Excerpts from Deval Patrick’s speech explaining the character
of his supporters:
You have been dismissed by the
competition and trivialized by the press. But take none of that
to heart. I know who you are.
You are Democrats and Independents and Republicans.
You are liberals and moderates and pragmatists and true conservatives,
the ones who believe that good things should be preserved.
Some of you are activists and some of you – like Dar Hiekkenen
who kicked us off this afternoon — have joined a campaign
or participated in a caucus for the very first time.
You are laborers and professionals, teachers and small business
owners, journalists and health professionals. Some of you are retired.
Some of you are looking for work and are discouraged.

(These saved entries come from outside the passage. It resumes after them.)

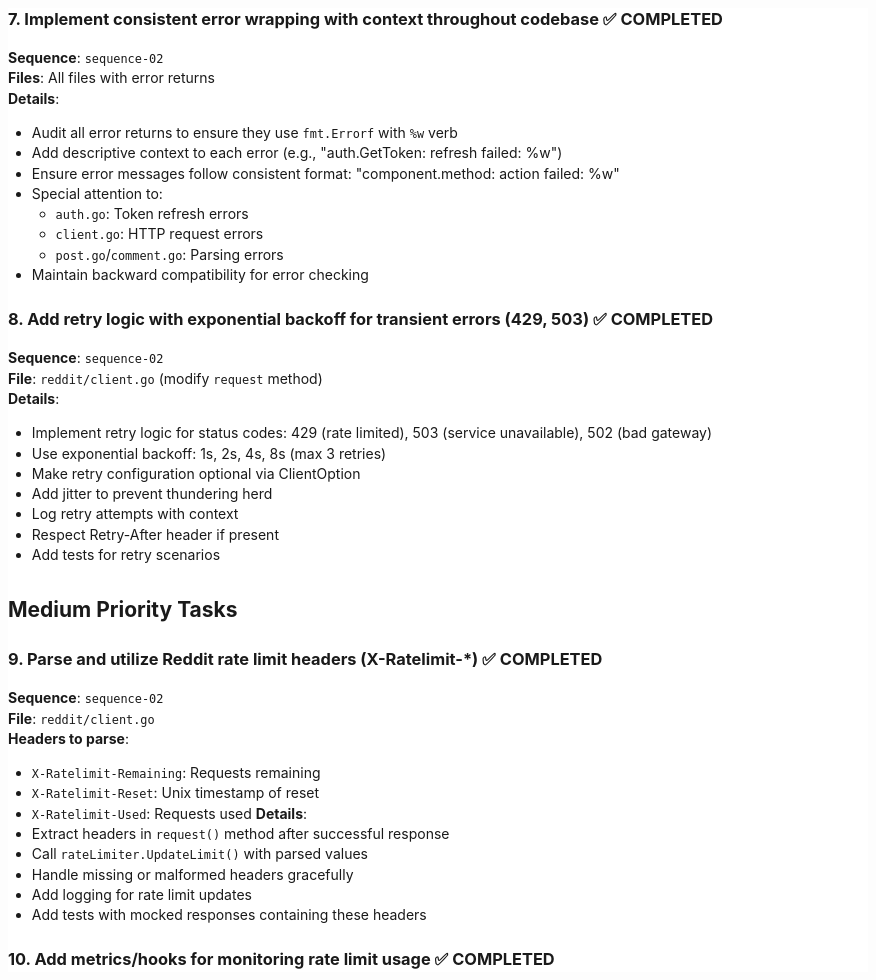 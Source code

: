 ### 7. Implement consistent error wrapping with context throughout codebase ✅ COMPLETED

**Sequence**: `sequence-02`  
**Files**: All files with error returns  
**Details**:

- Audit all error returns to ensure they use `fmt.Errorf` with `%w` verb
- Add descriptive context to each error (e.g., "auth.GetToken: refresh failed: %w")
- Ensure error messages follow consistent format: "component.method: action failed: %w"
- Special attention to:
  - `auth.go`: Token refresh errors
  - `client.go`: HTTP request errors
  - `post.go`/`comment.go`: Parsing errors
- Maintain backward compatibility for error checking

### 8. Add retry logic with exponential backoff for transient errors (429, 503) ✅ COMPLETED

**Sequence**: `sequence-02`  
**File**: `reddit/client.go` (modify `request` method)  
**Details**:

- Implement retry logic for status codes: 429 (rate limited), 503 (service unavailable), 502 (bad gateway)
- Use exponential backoff: 1s, 2s, 4s, 8s (max 3 retries)
- Make retry configuration optional via ClientOption
- Add jitter to prevent thundering herd
- Log retry attempts with context
- Respect Retry-After header if present
- Add tests for retry scenarios

## Medium Priority Tasks

### 9. Parse and utilize Reddit rate limit headers (X-Ratelimit-*) ✅ COMPLETED

**Sequence**: `sequence-02`  
**File**: `reddit/client.go`  
**Headers to parse**:

- `X-Ratelimit-Remaining`: Requests remaining
- `X-Ratelimit-Reset`: Unix timestamp of reset
- `X-Ratelimit-Used`: Requests used
**Details**:
- Extract headers in `request()` method after successful response
- Call `rateLimiter.UpdateLimit()` with parsed values
- Handle missing or malformed headers gracefully
- Add logging for rate limit updates
- Add tests with mocked responses containing these headers

### 10. Add metrics/hooks for monitoring rate limit usage ✅ COMPLETED
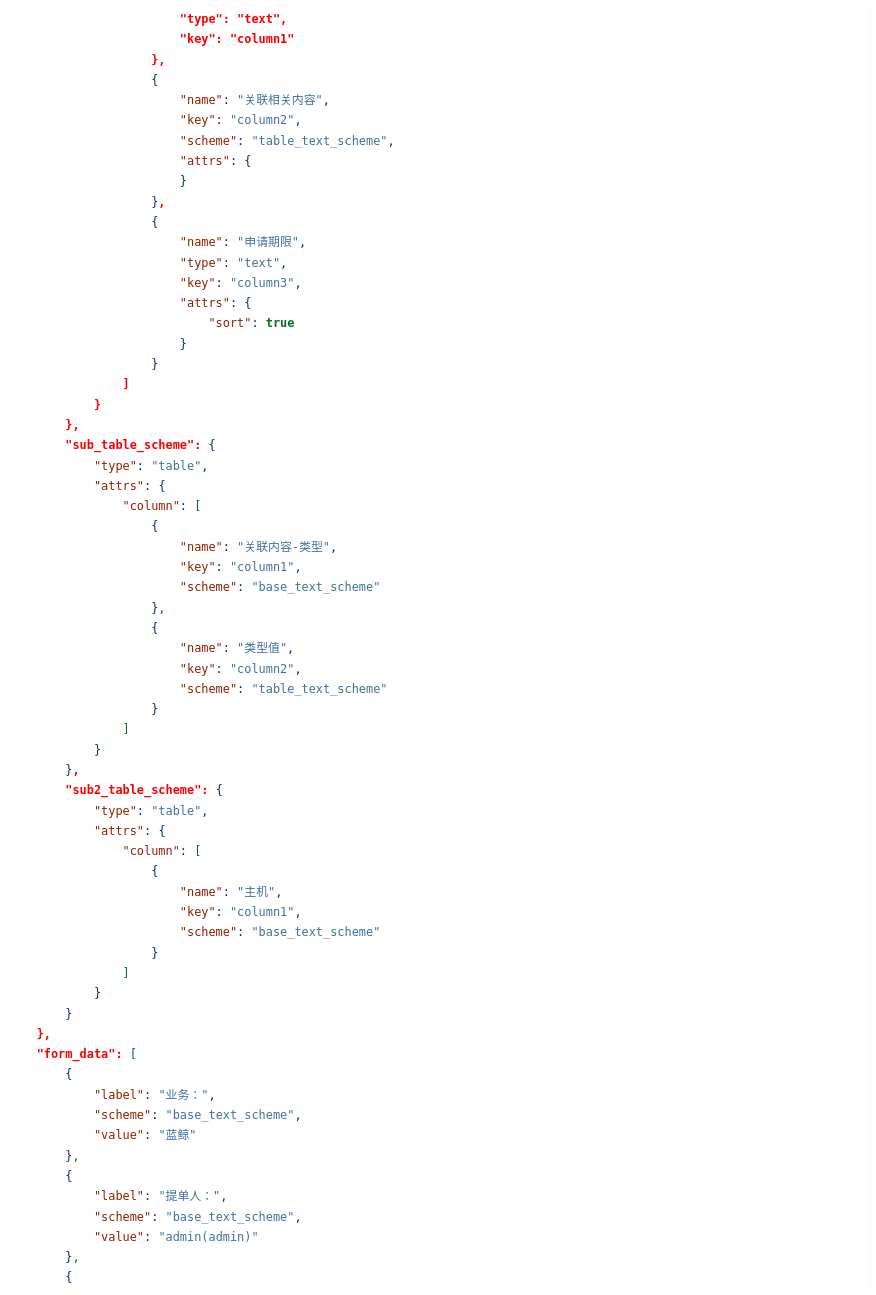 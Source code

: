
 ```json
                        "type": "text",
                        "key": "column1"
                    },
                    {
                        "name": "关联相关内容",
                        "key": "column2",
                        "scheme": "table_text_scheme",
                        "attrs": {
                        }
                    },
                    {
                        "name": "申请期限",
                        "type": "text",
                        "key": "column3",
                        "attrs": {
                            "sort": true
                        }
                    }
                ]
            }
        },
        "sub_table_scheme": {
            "type": "table",
            "attrs": {
                "column": [
                    {
                        "name": "关联内容-类型",
                        "key": "column1",
                        "scheme": "base_text_scheme"
                    },
                    {
                        "name": "类型值",
                        "key": "column2",
                        "scheme": "table_text_scheme"
                    }
                ]
            }
        },
        "sub2_table_scheme": {
            "type": "table",
            "attrs": {
                "column": [
                    {
                        "name": "主机",
                        "key": "column1",
                        "scheme": "base_text_scheme"
                    }
                ]
            }
        }
    },
    "form_data": [
        {
            "label": "业务：",
            "scheme": "base_text_scheme",
            "value": "蓝鲸"
        },
        {
            "label": "提单人：",
            "scheme": "base_text_scheme",
            "value": "admin(admin)"
        },
        {
``` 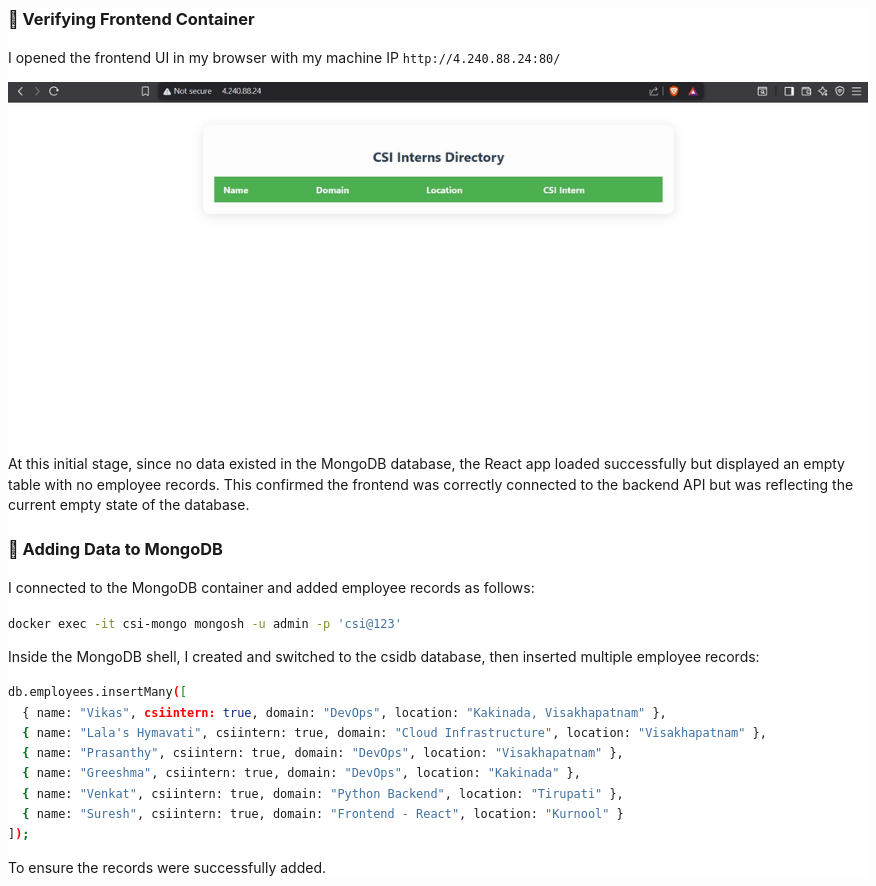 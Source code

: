 ### 🔹 Verifying Frontend Container

I opened the frontend UI in my browser with my machine IP `http://4.240.88.24:80/`

![frontend-ui](./snapshots/no-data-view.jpg)

At this initial stage, since no data existed in the MongoDB database, the React app loaded successfully but displayed an empty table with no employee records. This confirmed the frontend was correctly connected to the backend API but was reflecting the current empty state of the database.

### 🔹 Adding Data to MongoDB

I connected to the MongoDB container and added employee records as follows:

```bash
docker exec -it csi-mongo mongosh -u admin -p 'csi@123'
```

Inside the MongoDB shell, I created and switched to the csidb database, then inserted multiple employee records:

```bash
db.employees.insertMany([
  { name: "Vikas", csiintern: true, domain: "DevOps", location: "Kakinada, Visakhapatnam" },
  { name: "Lala's Hymavati", csiintern: true, domain: "Cloud Infrastructure", location: "Visakhapatnam" },
  { name: "Prasanthy", csiintern: true, domain: "DevOps", location: "Visakhapatnam" },
  { name: "Greeshma", csiintern: true, domain: "DevOps", location: "Kakinada" },
  { name: "Venkat", csiintern: true, domain: "Python Backend", location: "Tirupati" },
  { name: "Suresh", csiintern: true, domain: "Frontend - React", location: "Kurnool" }
]);
```

To ensure the records were successfully added.
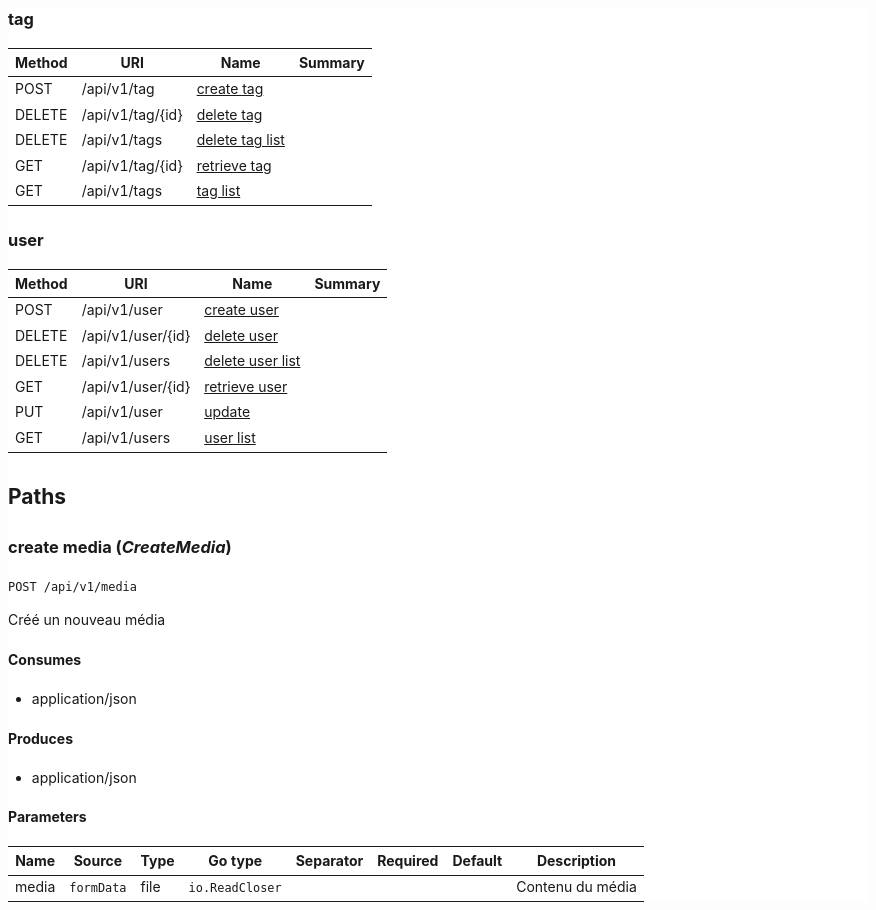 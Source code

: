 

###  tag

| Method  | URI     | Name   | Summary |
|---------|---------|--------|---------|
| POST | /api/v1/tag | [create tag](#create-tag) |  |
| DELETE | /api/v1/tag/{id} | [delete tag](#delete-tag) |  |
| DELETE | /api/v1/tags | [delete tag list](#delete-tag-list) |  |
| GET | /api/v1/tag/{id} | [retrieve tag](#retrieve-tag) |  |
| GET | /api/v1/tags | [tag list](#tag-list) |  |
  


###  user

| Method  | URI     | Name   | Summary |
|---------|---------|--------|---------|
| POST | /api/v1/user | [create user](#create-user) |  |
| DELETE | /api/v1/user/{id} | [delete user](#delete-user) |  |
| DELETE | /api/v1/users | [delete user list](#delete-user-list) |  |
| GET | /api/v1/user/{id} | [retrieve user](#retrieve-user) |  |
| PUT | /api/v1/user | [update](#update) |  |
| GET | /api/v1/users | [user list](#user-list) |  |
  


## Paths

### <span id="create-media"></span> create media (*CreateMedia*)

```
POST /api/v1/media
```

Créé un nouveau média

#### Consumes
  * application/json

#### Produces
  * application/json

#### Parameters

| Name | Source | Type | Go type | Separator | Required | Default | Description |
|------|--------|------|---------|-----------| :------: |---------|-------------|
| media | `formData` | file | `io.ReadCloser` |  |  |  | Contenu du média |
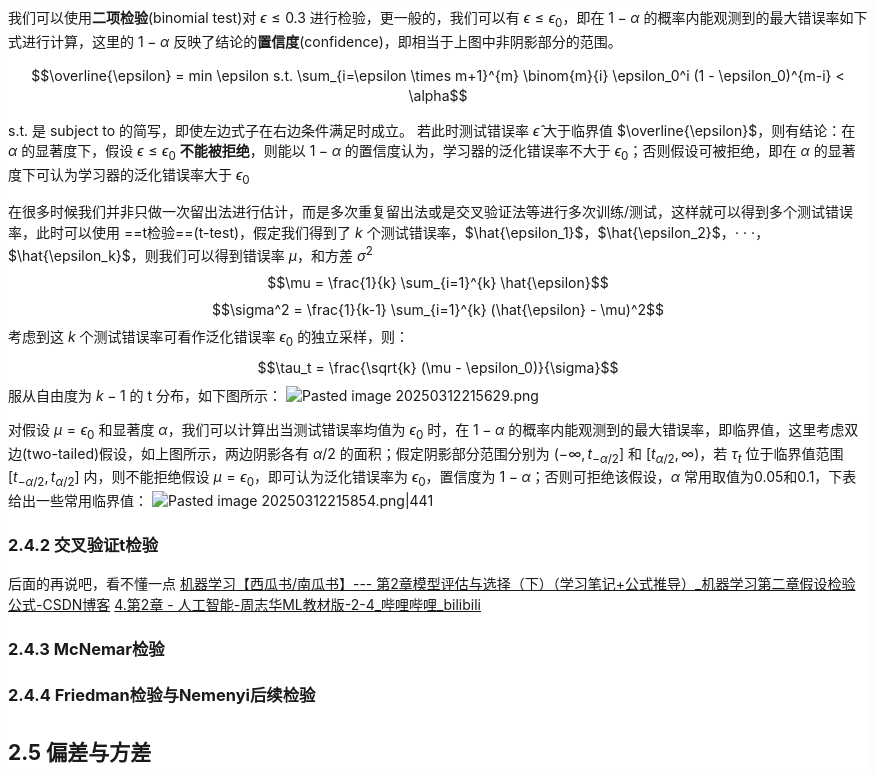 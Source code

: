 我们可以使用**二项检验**(binomial test)对 $\epsilon \le 0.3$ 进行检验，更一般的，我们可以有 $\epsilon \le \epsilon_0$，即在 $1 - \alpha$ 的概率内能观测到的最大错误率如下式进行计算，这里的 $1 - \alpha$ 反映了结论的**置信度**(confidence)，即相当于上图中非阴影部分的范围。

$$\overline{\epsilon} = min \epsilon s.t. \sum_{i=\epsilon \times m+1}^{m} \binom{m}{i} \epsilon_0^i (1 - \epsilon_0)^{m-i} < \alpha$$

s.t. 是 subject to 的简写，即使左边式子在右边条件满足时成立。
若此时测试错误率 $\hat{\epsilon}$ 大于临界值 $\overline{\epsilon}$，则有结论：在 $\alpha$ 的显著度下，假设 $\epsilon \le \epsilon_0$ **不能被拒绝**，则能以 $1 - \alpha$ 的置信度认为，学习器的泛化错误率不大于 $\epsilon_0$；否则假设可被拒绝，即在 $\alpha$ 的显著度下可认为学习器的泛化错误率大于 $\epsilon_0$

在很多时候我们并非只做一次留出法进行估计，而是多次重复留出法或是交叉验证法等进行多次训练/测试，这样就可以得到多个测试错误率，此时可以使用 ==t检验==(t-test)，假定我们得到了 $k$ 个测试错误率，$\hat{\epsilon_1}$，$\hat{\epsilon_2}$，$\cdot \cdot \cdot$，$\hat{\epsilon_k}$，则我们可以得到错误率 $\mu$，和方差 $\sigma^2$
$$\mu = \frac{1}{k} \sum_{i=1}^{k} \hat{\epsilon}$$
$$\sigma^2 = \frac{1}{k-1} \sum_{i=1}^{k} (\hat{\epsilon} - \mu)^2$$
考虑到这 $k$ 个测试错误率可看作泛化错误率 $\epsilon_0$ 的独立采样，则：
$$\tau_t = \frac{\sqrt{k} (\mu - \epsilon_0)}{\sigma}$$
服从自由度为 $k-1$ 的 t 分布，如下图所示：
![Pasted image 20250312215629.png](/img/user/09%20settings/Z%20attachment/Pasted%20image%2020250312215629.png)

对假设 $\mu = \epsilon_0$ 和显著度 $\alpha$，我们可以计算出当测试错误率均值为 $\epsilon_0$ 时，在 $1 - \alpha$ 的概率内能观测到的最大错误率，即临界值，这里考虑双边(two-tailed)假设，如上图所示，两边阴影各有 $\alpha / 2$ 的面积；假定阴影部分范围分别为 $(-\infty, t_{-\alpha/2}]$ 和 $[t_{\alpha/2}, \infty)$，若 $\tau_t$ 位于临界值范围 $[t_{-\alpha/2}, t_{\alpha/2}]$ 内，则不能拒绝假设 $\mu = \epsilon_0$，即可认为泛化错误率为 $\epsilon_0$，置信度为 $1 - \alpha$；否则可拒绝该假设，$\alpha$ 常用取值为0.05和0.1，下表给出一些常用临界值：
![Pasted image 20250312215854.png|441](/img/user/09%20settings/Z%20attachment/Pasted%20image%2020250312215854.png)

### 2.4.2 交叉验证t检验
后面的再说吧，看不懂一点
[机器学习【西瓜书/南瓜书】--- 第2章模型评估与选择（下）（学习笔记+公式推导）_机器学习第二章假设检验公式-CSDN博客](https://chen-ac.blog.csdn.net/article/details/122778072?spm=1001.2101.3001.6650.2&utm_medium=distribute.pc_relevant.none-task-blog-2%7Edefault%7ECTRLIST%7ERate-2-122778072-blog-126584769.235%5Ev43%5Econtrol&depth_1-utm_source=distribute.pc_relevant.none-task-blog-2%7Edefault%7ECTRLIST%7ERate-2-122778072-blog-126584769.235%5Ev43%5Econtrol&utm_relevant_index=5) 
[4.第2章 - 人工智能-周志华ML教材版-2-4_哔哩哔哩_bilibili](https://www.bilibili.com/video/BV1LrsoezEL8?spm_id_from=333.788.videopod.episodes&vd_source=26da385b1c7abd1742d76bdc415d9b93&p=5)


### 2.4.3 McNemar检验


### 2.4.4 Friedman检验与Nemenyi后续检验


## 2.5 偏差与方差

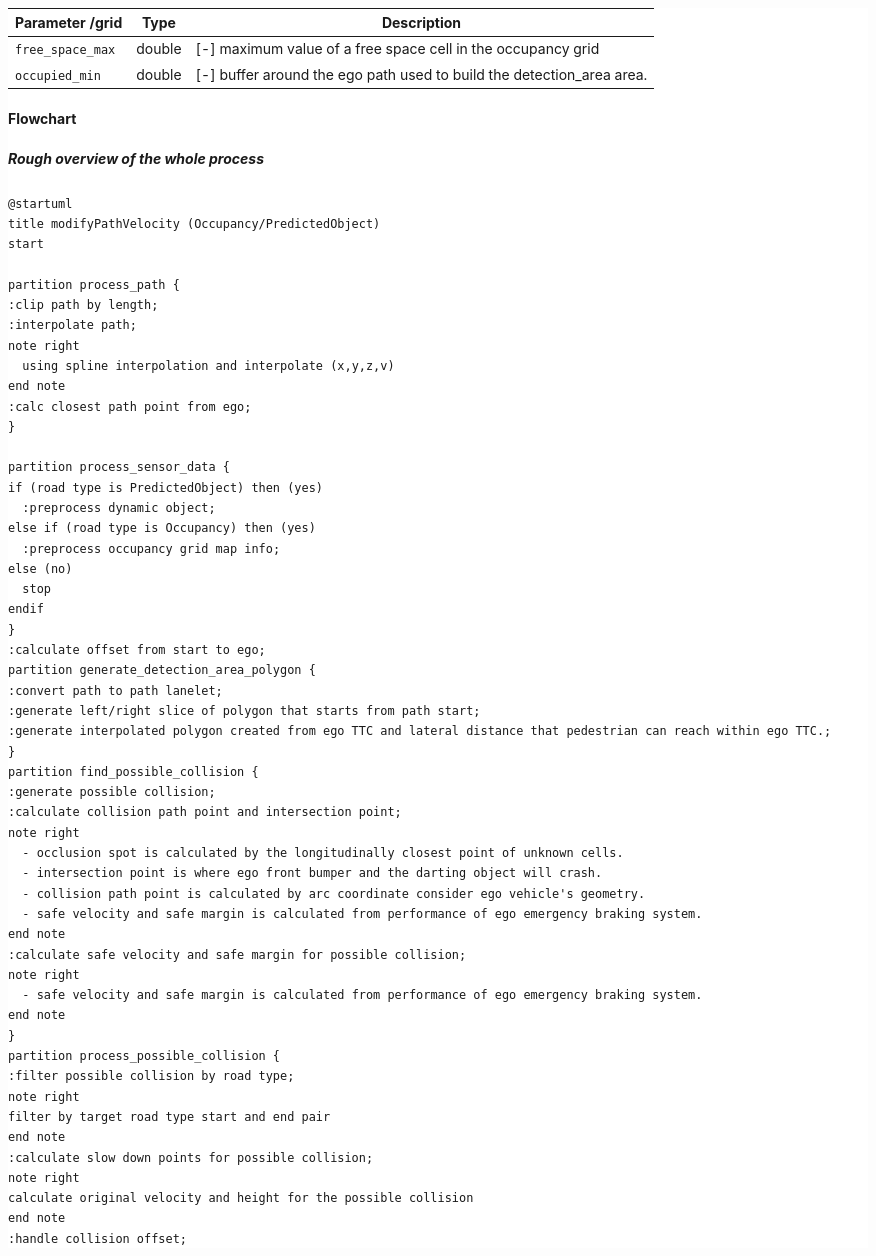 | Parameter /grid  | Type   | Description                                                           |
| ---------------- | ------ | --------------------------------------------------------------------- |
| `free_space_max` | double | [-] maximum value of a free space cell in the occupancy grid          |
| `occupied_min`   | double | [-] buffer around the ego path used to build the detection_area area. |

#### Flowchart

##### Rough overview of the whole process

```plantuml
@startuml
title modifyPathVelocity (Occupancy/PredictedObject)
start

partition process_path {
:clip path by length;
:interpolate path;
note right
  using spline interpolation and interpolate (x,y,z,v)
end note
:calc closest path point from ego;
}

partition process_sensor_data {
if (road type is PredictedObject) then (yes)
  :preprocess dynamic object;
else if (road type is Occupancy) then (yes)
  :preprocess occupancy grid map info;
else (no)
  stop
endif
}
:calculate offset from start to ego;
partition generate_detection_area_polygon {
:convert path to path lanelet;
:generate left/right slice of polygon that starts from path start;
:generate interpolated polygon created from ego TTC and lateral distance that pedestrian can reach within ego TTC.;
}
partition find_possible_collision {
:generate possible collision;
:calculate collision path point and intersection point;
note right
  - occlusion spot is calculated by the longitudinally closest point of unknown cells.
  - intersection point is where ego front bumper and the darting object will crash.
  - collision path point is calculated by arc coordinate consider ego vehicle's geometry.
  - safe velocity and safe margin is calculated from performance of ego emergency braking system.
end note
:calculate safe velocity and safe margin for possible collision;
note right
  - safe velocity and safe margin is calculated from performance of ego emergency braking system.
end note
}
partition process_possible_collision {
:filter possible collision by road type;
note right
filter by target road type start and end pair
end note
:calculate slow down points for possible collision;
note right
calculate original velocity and height for the possible collision
end note
:handle collision offset;
```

You speak English, Spanish, Portuguese, Creole, Chinese, Vietnamese,
Patois, Thai.
You come from every city, town and hamlet in every corner of this
state.
You are Paul and Joanne Hush, retired on Cape Cod, who are renting
out their home this summer and moving up to Charlestown so they
can volunteer full time on this campaign.
You are Tom McGrath from Pepperell, who fell and broke a vertebrae
a few days before the caucuses but asked his doctor to postpone
his surgery so that he could show up and participate.
You are David Place from Milton and Eleanor Bleakie from Scituate,
staunch and active Republicans who changed your party allegiance
for the first time in your long political lives to support this
cause.
You are Greg Lippolis and Greg Lipshutz, my old freshman college
roommate, from Newton who are participating for the first time in
politics because they see a chance to keep government out of their
private decision to marry.
You are John O’Connor from Plymouth and Steve Falvey from
Saugus, both union carpenters who took me around job sites—
without press and without fanfare — to help me understand
what it means in everyday people’s lives when the law is not
enforced.
You are Sonny and Sandy Gauss from Plymouth, who remember nearly
12 years ago when we sat together in their Brockton living room
and solved a problem they had with a predatory lender, or Jacqueline
Jean-Pierre from Cambridge, who remembers more than 25 years ago
when I defended her and her family in the against an unscrupulous
landlord in the Somerville District Court
Each and every one of you thinks for him- or herself. You are as
tired as I am of being crammed into an ideological box. And none
of you is buying a hundred percent, frankly, of what either party
is selling.
That’s who we are. You see for yourself how broken our state
is and how fractured our communities are.
You feel for yourself the widespread anxiety about our future.
You see for yourself the yawning lack of leadership on Beacon Hill.
And you are as hungry as I am for candor and leadership.